The task:
Please retype the listing below, matching every line exactly.

Supplied data:

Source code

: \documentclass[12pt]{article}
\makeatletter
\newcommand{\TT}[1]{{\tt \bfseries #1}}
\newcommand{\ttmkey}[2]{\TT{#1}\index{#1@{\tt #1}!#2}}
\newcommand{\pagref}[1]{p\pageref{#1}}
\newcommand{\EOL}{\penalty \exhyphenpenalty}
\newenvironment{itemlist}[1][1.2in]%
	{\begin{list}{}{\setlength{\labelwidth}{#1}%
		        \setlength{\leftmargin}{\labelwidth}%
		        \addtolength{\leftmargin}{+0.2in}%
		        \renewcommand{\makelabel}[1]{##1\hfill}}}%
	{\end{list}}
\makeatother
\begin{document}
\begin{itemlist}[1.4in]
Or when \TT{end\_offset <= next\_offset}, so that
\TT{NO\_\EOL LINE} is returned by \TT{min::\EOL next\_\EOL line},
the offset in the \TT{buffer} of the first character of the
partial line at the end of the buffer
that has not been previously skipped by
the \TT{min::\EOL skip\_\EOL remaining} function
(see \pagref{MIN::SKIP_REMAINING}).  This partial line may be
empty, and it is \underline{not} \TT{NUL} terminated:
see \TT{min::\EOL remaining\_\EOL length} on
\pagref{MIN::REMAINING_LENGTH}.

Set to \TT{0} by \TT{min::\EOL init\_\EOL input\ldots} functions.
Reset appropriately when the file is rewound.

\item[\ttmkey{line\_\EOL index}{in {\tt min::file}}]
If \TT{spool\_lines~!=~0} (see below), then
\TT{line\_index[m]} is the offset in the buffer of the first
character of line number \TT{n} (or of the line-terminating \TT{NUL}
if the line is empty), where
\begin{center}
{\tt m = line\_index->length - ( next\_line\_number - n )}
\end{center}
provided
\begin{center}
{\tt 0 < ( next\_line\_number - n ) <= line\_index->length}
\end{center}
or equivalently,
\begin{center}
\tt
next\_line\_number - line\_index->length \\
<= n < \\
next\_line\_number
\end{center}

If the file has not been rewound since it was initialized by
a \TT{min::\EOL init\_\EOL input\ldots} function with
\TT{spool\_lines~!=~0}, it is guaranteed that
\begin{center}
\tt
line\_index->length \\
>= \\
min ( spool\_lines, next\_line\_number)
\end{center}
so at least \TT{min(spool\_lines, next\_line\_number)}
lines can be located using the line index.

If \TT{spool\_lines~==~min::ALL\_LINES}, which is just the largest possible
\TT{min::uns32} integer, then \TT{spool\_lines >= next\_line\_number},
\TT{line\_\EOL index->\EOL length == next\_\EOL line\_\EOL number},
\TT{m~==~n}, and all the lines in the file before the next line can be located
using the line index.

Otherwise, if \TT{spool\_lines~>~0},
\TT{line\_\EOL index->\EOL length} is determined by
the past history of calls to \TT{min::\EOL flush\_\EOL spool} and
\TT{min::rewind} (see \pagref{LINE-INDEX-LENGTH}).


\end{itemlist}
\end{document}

Task answer:
Source code

: \documentclass[12pt]{article}
\makeatletter
\newcommand{\TT}[1]{{\tt \bfseries #1}}
\newcommand{\ttmkey}[2]{\TT{#1}\index{#1@{\tt #1}!#2}}
\newcommand{\pagref}[1]{p\pageref{#1}}
\newcommand{\EOL}{\penalty \exhyphenpenalty}
\newenvironment{itemlist}[1][1.2in]%
	{\begin{list}{}{\setlength{\labelwidth}{#1}%
		        \setlength{\leftmargin}{\labelwidth}%
		        \addtolength{\leftmargin}{+0.2in}%
		        \renewcommand{\makelabel}[1]{##1\hfill}}}%
	{\end{list}}
\makeatother
\begin{document}
\begin{itemlist}[1.4in]
Or when \TT{end\_offset <= next\_offset}, so that
\TT{NO\_\EOL LINE} is returned by \TT{min::\EOL next\_\EOL line},
the offset in the \TT{buffer} of the first character of the
partial line at the end of the buffer
that has not been previously skipped by
the \TT{min::\EOL skip\_\EOL remaining} function
(see \pagref{MIN::SKIP_REMAINING}).  This partial line may be
empty, and it is \underline{not} \TT{NUL} terminated:
see \TT{min::\EOL remaining\_\EOL length} on
\pagref{MIN::REMAINING_LENGTH}.

Set to \TT{0} by \TT{min::\EOL init\_\EOL input\ldots} functions.
Reset appropriately when the file is rewound.

\item[\ttmkey{line\_\EOL index}{in {\tt min::file}}]
If \TT{spool\_lines~!=~0} (see below), then
\TT{line\_index[m]} is the offset in the buffer of the first
character of line number \TT{n} (or of the line-terminating \TT{NUL}
if the line is empty), where
\begin{center}
{\tt m = line\_index->length - ( next\_line\_number - n )}
\end{center}
provided
\begin{center}
{\tt 0 < ( next\_line\_number - n ) <= line\_index->length}
\end{center}
or equivalently,
\begin{center}
\tt
next\_line\_number - line\_index->length \\
<= n < \\
next\_line\_number
\end{center}

If the file has not been rewound since it was initialized by
a \TT{min::\EOL init\_\EOL input\ldots} function with
\TT{spool\_lines~!=~0}, it is guaranteed that
\begin{center}
\tt
line\_index->length \\
>= \\
min ( spool\_lines, next\_line\_number)
\end{center}
so at least \TT{min(spool\_lines, next\_line\_number)}
lines can be located using the line index.

If \TT{spool\_lines~==~min::ALL\_LINES}, which is just the largest possible
\TT{min::uns32} integer, then \TT{spool\_lines >= next\_line\_number},
\TT{line\_\EOL index->\EOL length == next\_\EOL line\_\EOL number},
\TT{m~==~n}, and all the lines in the file before the next line can be located
using the line index.

Otherwise, if \TT{spool\_lines~>~0},
\TT{line\_\EOL index->\EOL length} is determined by
the past history of calls to \TT{min::\EOL flush\_\EOL spool} and
\TT{min::rewind} (see \pagref{LINE-INDEX-LENGTH}).


\end{itemlist}
\end{document}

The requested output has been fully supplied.